Mount Cerro Torres, Argentina. Photograph © Peter Zaharov, iStockphoto.com The average rate of melting and thinning in 30 mountain glaciers located in nine mountain ranges around the world doubled between 2004 and 2006, the UN Environment Programme said yesterday.

Switzerland’s World Glacier Monitoring Service has been tracking glaciers for more than a century. Its director, Dr Wilfried Haeberli, said: “The latest figures are part of what appears to be an accelerating trend with no apparent end in sight”.

Achim Steiner, UNEP’s executive director, said: “Millions if not billions of people depend directly or indirectly on these natural water storage facilities for drinking water, agriculture, industry and power generation during key parts of the year,” said. “There are many canaries emerging in the climate change coal mine. The glaciers are perhaps among those making the most noise and it is absolutely essential that everyone sits up and takes notice,” he said.
Photograph: Mount Cerro Torre, Argentina © Peter Zaharov, iStockphoto.com

The IPCC Fourth Assessment Report, published in 2007, outlines the potential impact of melting glaciers. Unep lists some of the main impacts as follows:

HIMALAYAS – Many glaciers in these areas could, at current rates of global warming, disappear within the coming decades. Half a billion people in the Himalaya-Hindu-Kush region and a quarter of a billion downstream who rely on glacial melt waters could be seriously affected. The current trends in glacial melt suggest that the Ganga, Indus, Brahmaputra and other rivers that criss-cross the northern Indian plain may become seasonal rivers in the near future as a consequence of climate change.

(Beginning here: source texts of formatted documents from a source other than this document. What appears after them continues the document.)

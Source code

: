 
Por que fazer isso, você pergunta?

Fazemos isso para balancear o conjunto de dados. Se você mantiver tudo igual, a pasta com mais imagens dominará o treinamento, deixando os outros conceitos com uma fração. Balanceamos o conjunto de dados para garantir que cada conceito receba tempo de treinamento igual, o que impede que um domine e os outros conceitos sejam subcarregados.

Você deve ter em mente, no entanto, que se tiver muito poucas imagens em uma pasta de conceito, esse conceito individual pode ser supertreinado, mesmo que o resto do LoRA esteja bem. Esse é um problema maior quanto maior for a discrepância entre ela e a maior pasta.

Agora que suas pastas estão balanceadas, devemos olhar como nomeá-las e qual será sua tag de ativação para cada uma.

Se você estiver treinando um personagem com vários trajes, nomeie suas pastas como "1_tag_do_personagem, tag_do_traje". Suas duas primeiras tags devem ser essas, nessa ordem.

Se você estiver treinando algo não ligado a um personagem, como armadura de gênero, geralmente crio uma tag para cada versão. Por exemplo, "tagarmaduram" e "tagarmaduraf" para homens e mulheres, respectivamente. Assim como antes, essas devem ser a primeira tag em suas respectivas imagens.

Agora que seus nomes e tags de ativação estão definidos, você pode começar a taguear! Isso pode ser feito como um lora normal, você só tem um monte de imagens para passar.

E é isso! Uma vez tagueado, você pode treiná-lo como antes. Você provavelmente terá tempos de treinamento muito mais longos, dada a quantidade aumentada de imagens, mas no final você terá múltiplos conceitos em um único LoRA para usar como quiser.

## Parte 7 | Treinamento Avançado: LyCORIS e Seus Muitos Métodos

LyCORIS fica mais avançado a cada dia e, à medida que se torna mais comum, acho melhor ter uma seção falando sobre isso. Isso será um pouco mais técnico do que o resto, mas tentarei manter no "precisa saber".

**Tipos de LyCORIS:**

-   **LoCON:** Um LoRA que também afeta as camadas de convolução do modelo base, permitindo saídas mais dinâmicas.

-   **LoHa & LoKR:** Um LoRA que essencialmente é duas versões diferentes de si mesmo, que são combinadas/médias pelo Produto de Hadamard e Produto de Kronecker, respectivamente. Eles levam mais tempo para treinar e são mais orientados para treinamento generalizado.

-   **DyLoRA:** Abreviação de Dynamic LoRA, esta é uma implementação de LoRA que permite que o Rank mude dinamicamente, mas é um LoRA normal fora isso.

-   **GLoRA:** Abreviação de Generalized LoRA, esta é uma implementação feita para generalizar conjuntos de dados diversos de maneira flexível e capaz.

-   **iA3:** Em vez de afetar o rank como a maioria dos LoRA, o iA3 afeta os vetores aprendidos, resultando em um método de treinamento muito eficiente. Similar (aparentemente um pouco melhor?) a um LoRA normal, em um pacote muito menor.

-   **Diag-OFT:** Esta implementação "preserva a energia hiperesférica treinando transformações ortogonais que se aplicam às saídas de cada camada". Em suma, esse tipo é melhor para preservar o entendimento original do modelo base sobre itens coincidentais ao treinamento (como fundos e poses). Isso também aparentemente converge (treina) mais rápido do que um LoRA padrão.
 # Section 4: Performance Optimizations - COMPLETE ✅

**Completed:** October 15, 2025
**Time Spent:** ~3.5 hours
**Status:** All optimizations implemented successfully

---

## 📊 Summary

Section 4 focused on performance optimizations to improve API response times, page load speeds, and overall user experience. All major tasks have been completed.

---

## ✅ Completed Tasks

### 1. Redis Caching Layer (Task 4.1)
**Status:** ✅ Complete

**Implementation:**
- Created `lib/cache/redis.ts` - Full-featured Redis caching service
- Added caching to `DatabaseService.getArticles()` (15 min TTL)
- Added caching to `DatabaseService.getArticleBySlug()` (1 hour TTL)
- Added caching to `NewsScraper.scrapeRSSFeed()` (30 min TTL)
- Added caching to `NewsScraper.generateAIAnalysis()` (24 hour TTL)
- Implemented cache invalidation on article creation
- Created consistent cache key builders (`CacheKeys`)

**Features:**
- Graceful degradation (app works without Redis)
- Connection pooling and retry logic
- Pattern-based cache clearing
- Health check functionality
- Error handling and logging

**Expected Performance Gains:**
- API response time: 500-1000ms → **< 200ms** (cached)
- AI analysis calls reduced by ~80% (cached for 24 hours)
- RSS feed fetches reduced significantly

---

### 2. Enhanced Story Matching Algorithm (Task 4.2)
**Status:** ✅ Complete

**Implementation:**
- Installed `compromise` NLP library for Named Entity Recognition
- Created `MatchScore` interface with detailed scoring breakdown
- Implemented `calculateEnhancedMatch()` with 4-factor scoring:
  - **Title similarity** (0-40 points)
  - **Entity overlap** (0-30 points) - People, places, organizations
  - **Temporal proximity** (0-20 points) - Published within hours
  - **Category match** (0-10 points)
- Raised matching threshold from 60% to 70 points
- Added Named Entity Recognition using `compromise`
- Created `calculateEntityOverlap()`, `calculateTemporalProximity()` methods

NORTH AMERICA – “Heavily-utilised water systems of the western US and Canada, such as the Columbia River, that rely on capturing snowmelt runoff will be especially vulnerable.” A two degree C warming by the 2040s is likely to lead to sharply reduced summer flows coinciding with sharply rising demand. The report estimates that Portland, Oregon will by then require over 26 million additional cubic meters of water as a result of climate change and population growth. Just over 40 percent of the supply to southern California is likely to be vulnerable by the 2020s due to warming triggering losses of the Sierra Nevada and Colorado River basin snow pack.

LATIN AMERICA – The glacier retreat trend is reaching critical conditions in Bolivia, Peru, Colombia and Ecuador. Recent studies indicate that most of the South American glaciers from Colombia to Chile and Argentina (up to 25ºS) are drastically reducing their volume at an accelerated rate. Changes in temperature and humidity are the primary cause for the observed glacier retreat during the 2nd half of the 20th century in the tropical Andes. In the next 15 years inter-tropical glaciers are very likely to disappear, affecting water availability and hydropower generation.